By Meghan Crawford
Four years ago, I threw a coin into the Trevi Fountain.
As the old adage says, if you throw a coin in the Trevi, you will come back to Rome. And it was true; I returned to Rome.
Since my arrival here on August 24th, Rome has become my second home. The Italians are so friendly and are truly welcoming to others. When dining in any restaurant, they treat everyone like family and want to make the experience the best it can be. Although I have only been here for a short time, Rome has taught me so much about taking my time and enjoying every moment, whether it be dining for three hours with good friends, having good conversations over coffee, or catching a breath of fresh air while walking to class.
Throughout the semester, I have traveled all over Europe to 18 different places. Some other places in Italy and other places, as far as Warsaw, Poland. I have had some incredible adventures and made so many memories with old friends as well as new ones.
My favorite trip of the semester was also my last trip of the semester, to Switzerland. Upon arriving in the small mountain town of Interlaken, my first thought was, “wow I want to live here.” Interlaken was so picturesque and full of amazing outdoor sports, unique shopping outlets, and of course — A LOT of chocolate and fondue.
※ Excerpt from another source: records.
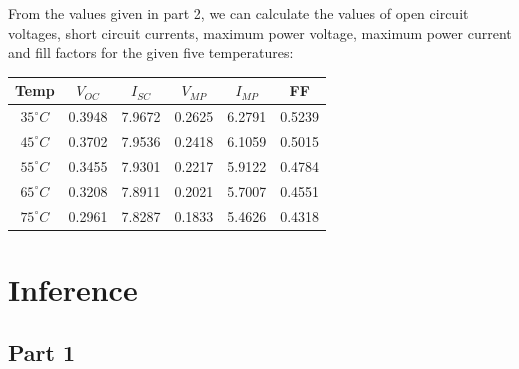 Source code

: \documentclass[12pt]{article}
\begin{document}
From the values given in part 2, we can calculate the values of open circuit voltages, short circuit currents, maximum power voltage, maximum power current and fill factors for the given five temperatures:
\begin{center}
 \begin{tabular}{|| c | c | c | c | c |c ||} 
 \hline
 \hline
 Temp & \(V_{OC}\) & \(I_{SC}\) & \(V_{MP}\) & \(I_{MP}\) & FF \\[0.25ex] 
 \hline\hline
 \(35^{\circ}C\) & 0.3948 & 7.9672 & 0.2625 & 6.2791 & 0.5239 \\
 \(45^{\circ}C\) & 0.3702 & 7.9536 & 0.2418 & 6.1059 & 0.5015 \\
 \(55^{\circ}C\) & 0.3455 & 7.9301 & 0.2217 & 5.9122 & 0.4784 \\
 \(65^{\circ}C\) & 0.3208 & 7.8911 & 0.2021 & 5.7007 & 0.4551 \\
 \(75^{\circ}C\) & 0.2961 & 7.8287 & 0.1833 & 5.4626 & 0.4318 \\
 \hline 

\end{tabular}
\end{center}

\section{Inference}

\subsection{Part 1}
\end{document}
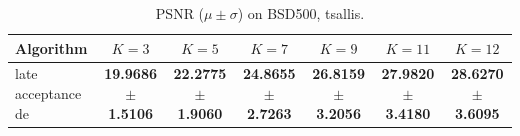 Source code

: \begin{table}[htbp]
\centering
\caption{PSNR ($\mu \pm \sigma$) on BSD500, tsallis.}
\label{tab:exp1-tsallis-psnr}
\begin{tabular}{lcccccc}
\toprule
Algorithm & $K=3$ & $K=5$ & $K=7$ & $K=9$ & $K=11$ & $K=12$ \\
\midrule
late acceptance de & \textbf{19.9686 $\pm$ 1.5106} & \textbf{22.2775 $\pm$ 1.9060} & \textbf{24.8655 $\pm$ 2.7263} & \textbf{26.8159 $\pm$ 3.2056} & \textbf{27.9820 $\pm$ 3.4180} & \textbf{28.6270 $\pm$ 3.6095} \\
\bottomrule
\end{tabular}
\end{table} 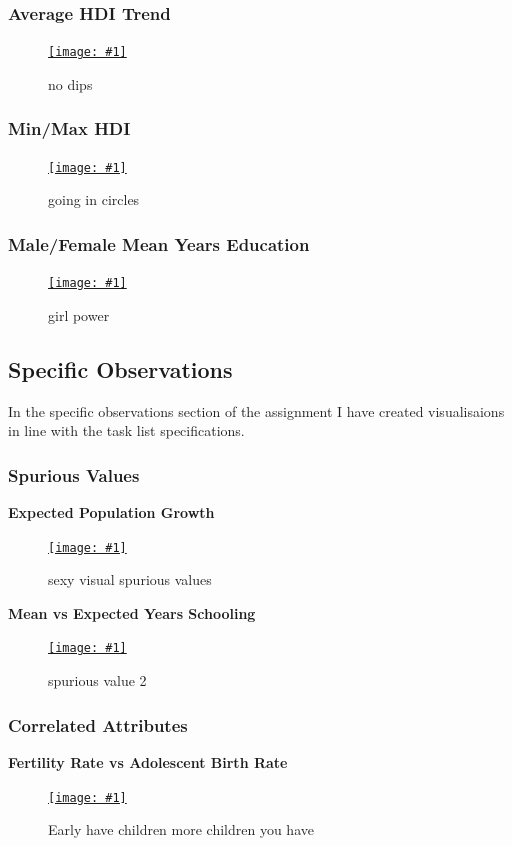 \documentclass[11pt,a4paper,draft]{article}
\newcommand\onlinefig[3]{
\begin{figure}[H]
  \centering
  \href{#3}{\texttt{[image: \#1]}}
  \caption{#2} 
  \label{fig:#1}
\end{figure}
}
\begin{document}
\begin{multicols}{2}
\subsubsection{Average HDI Trend}
\onlinefig{global_average_hdi_areachart}{no dips}{https://public.tableau.com/views/CS3205_hdi_csv/Sheet2?:language=en-GB&:display_count=n&:origin=viz_share_link}

\subsubsection{Min/Max HDI}
\onlinefig{min_vs_max_hdi_radialplot}{going in circles}{https://user-images.githubusercontent.com/56483187/155840052-f17e03e9-c48b-4dfd-8096-2bd5f066dd91.png}

\subsubsection{Male/Female Mean Years Education}
\onlinefig{men_vs_women_mean_years_education_barchart}{girl power}{https://public.tableau.com/views/CS3205-HDI/Sheet2?:language=en-GB&:display_count=n&:origin=viz_share_link}


\subsection{Specific Observations}
In the specific observations section of the assignment I have created visualisaions in line with the task list specifications.

\subsubsection{Spurious Values}
\textbf{Expected Population Growth}
\onlinefig{population_growth_ratio_boxplot}{sexy visual spurious values}{https://public.tableau.com/views/CS3205-HDI/Sheet11?:language=en-GB&:display_count=n&:origin=viz_share_link}

\begin{flushleft}
\textbf{Mean vs Expected Years Schooling}
\end{flushleft}
\vspace{-2cm}
\onlinefig{mean_vs_expected_years_schooling_scatterplot.png}{spurious value 2}{https://public.tableau.com/views/CS3205-HDI/Sheet7?:language=en-GB&:display_count=n&:origin=viz_share_link}

\subsubsection{Correlated Attributes}
\begin{flushleft}
\textbf{Fertility Rate vs Adolescent Birth Rate}
\end{flushleft}
\onlinefig{fertility_vs_adolescent_birth_rate_scatterplot}{Early have children more children you have}{https://public.tableau.com/views/CS3205-HDI/Sheet10?:language=en-GB&:display_count=n&:origin=viz_share_link}


\end{multicols}
\end{document}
This place reminded me of the mountain towns my family stays in when we go skiing and felt as if I had found a home away from home. Not only that, but while I was in Interlaken, I crossed a major item off my bucket list, Skydiving.
Although, I was nervous on the flight up to the drop zone, it was an experience I will remember for a lifetime. The views seen from the plane of the snowy mountain peaks and cute little mountain houses with their chimneys full of smoke were comforting. My tandem partner would jump scare the whole plane, (We all thought that was hilarious too, Dave). After the free fall, the instructor flew the parachute from about ten thousand feet all the way back down to the ground.
The Swiss culture was a style of living that appealed to all. With a mixture of the mountains, lakes, and a small city, everyone could feel at home. The Swiss were equally as friendly as the Romans, but valued different things, such as spending the day skiing with their friends and then heading to Apres Ski after, a popular activity in Interlaken.
As my semester is slowly coming to a close I will take what I have learned while living abroad with me. Whether it is being able to identify Hellenistic and Baroque characteristics in the Architecture of Tiberius’ Imperial villa in Sperlonga or learning that one should not drink a cappuccino after 11 p.m., a typical american mistake. I will miss Rome.
Last week, I threw a coin into the Trevi, I guess we’ll see where my third Roman adventure takes me.